Wednesday, October 23rd at 6:30 pm
Steven Spielberg by Andrea Minuz (Marsilio)
From the New Hollywood, the hits of the 1980s, the invention of the modern blockbuster, and up to films that bring American history to life, or show the American perspective on history: Spielberg’s oeuvre ranges across different genres, forms and mythologies of Hollywood cinema, yet reveals an astonishing underlying unity. No other filmmaker in the last forty years has played such a decisive role in redefining production, organization and the strategies of Hollywood; he has laid down some of the rules that are the cornerstones of the vast eco-system of contemporary entertainment. The author will be on hand for the talk, together with Antonio Monda, Artistic Director of the Rome Film Fest.
Thursday, October 25th at 6:30 pm
Lilla Brignone. Una vita a teatro by Chiara Ricci (Edizioni Sabinae)

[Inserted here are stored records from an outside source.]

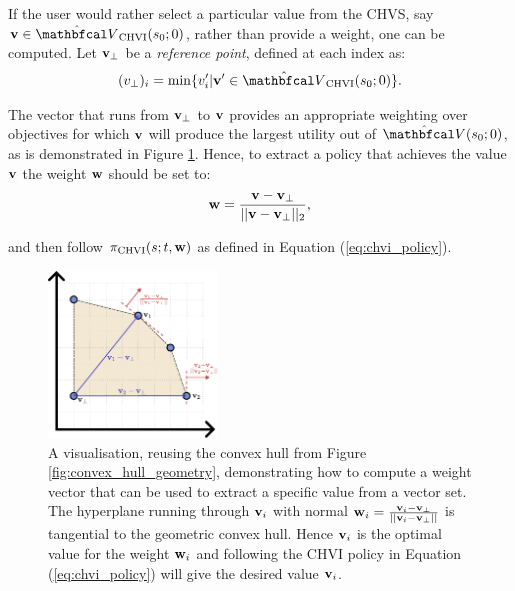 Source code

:         If the user would rather select a particular value from the CHVS, say $\bff{v}\in\Vchvi(s_0;0)$, rather than provide a weight, one can be computed. Let $\mathbf{v}_\bot$ be a \textit{reference point}, defined at each index as:
        \begin{align}
            (v_{\bot})_i = \min \{v'_i | \bff{v}'\in\Vchvi(s_0;0) \}. \label{eq:chvi_ref_point}
        \end{align} 

        The vector that runs from $\mathbf{v}_\bot$ to $\mathbf{v}$ provides an appropriate weighting over objectives for which $\mathbf{v}$ will produce the largest utility out of $\hat{\bfcl{V}}(s_0;0)$, as is demonstrated in Figure \ref{fig:convex_hull_extract_policy_weight}. Hence, to extract a policy that achieves the value $\mathbf{v}$ the weight $\mathbf{w}$ should be set to:
        \begin{align}
            \mathbf{w} = \frac{\mathbf{v}-\mathbf{v}_\bot}{||\mathbf{v}-\mathbf{v}_\bot||_2}, \label{eq:chvi_extract_value_weight}
        \end{align}

        and then follow ${\pi_{{\textnormal{CHVI}}}}(s;t,\mathbf{w})$ as defined in Equation (\ref{eq:chvi_policy}).
        
        \begin{figure}
            \centering\includegraphics[width=0.4\textwidth]{figures/ch2/ch_extract_policy_weight.pdf} 
            \caption{A visualisation, reusing the convex hull from Figure \ref{fig:convex_hull_geometry}, demonstrating how to compute a weight vector that can be used to extract a specific value from a vector set. The hyperplane running through $\mathbf{v}_i$ with normal $\mathbf{w}_i=\frac{\mathbf{v}_i-\mathbf{v}_\bot}{||\mathbf{v}_i-\mathbf{v}_\bot||}$ is tangential to the geometric convex hull. Hence $\mathbf{v}_i$ is the optimal value for the weight $\mathbf{w}_i$ and following the CHVI policy in Equation (\ref{eq:chvi_policy}) will give the desired value $\mathbf{v}_i$. }
            \label{fig:convex_hull_extract_policy_weight} 
        \end{figure}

A detailed biography of the life of a legendary actress in Italian theatre. “She was the actress of whom I was most in awe, whom I respected above all others. She seemed a tough artist to me, ungenerous, skimping on all those affectations that would mar her trimmed-down performances that aimed at the gut and seemed to thunder in its depths. Her characters were brusque antagonists who could even play to the audience, but it wasn’t something you noticed right away. She won you over gradually and seduced you when you least expected it, with that brilliant smile that lit up her angular face without cheapening it with an ordinary femininity; she was aristocratic, sweet or aggressive by turns. In short, pigeonholing Lilla as an ordinary actress was out of the question: she was truly unique!” (From the preface by Giancarlo Sepe). The author will take the stage for the talk.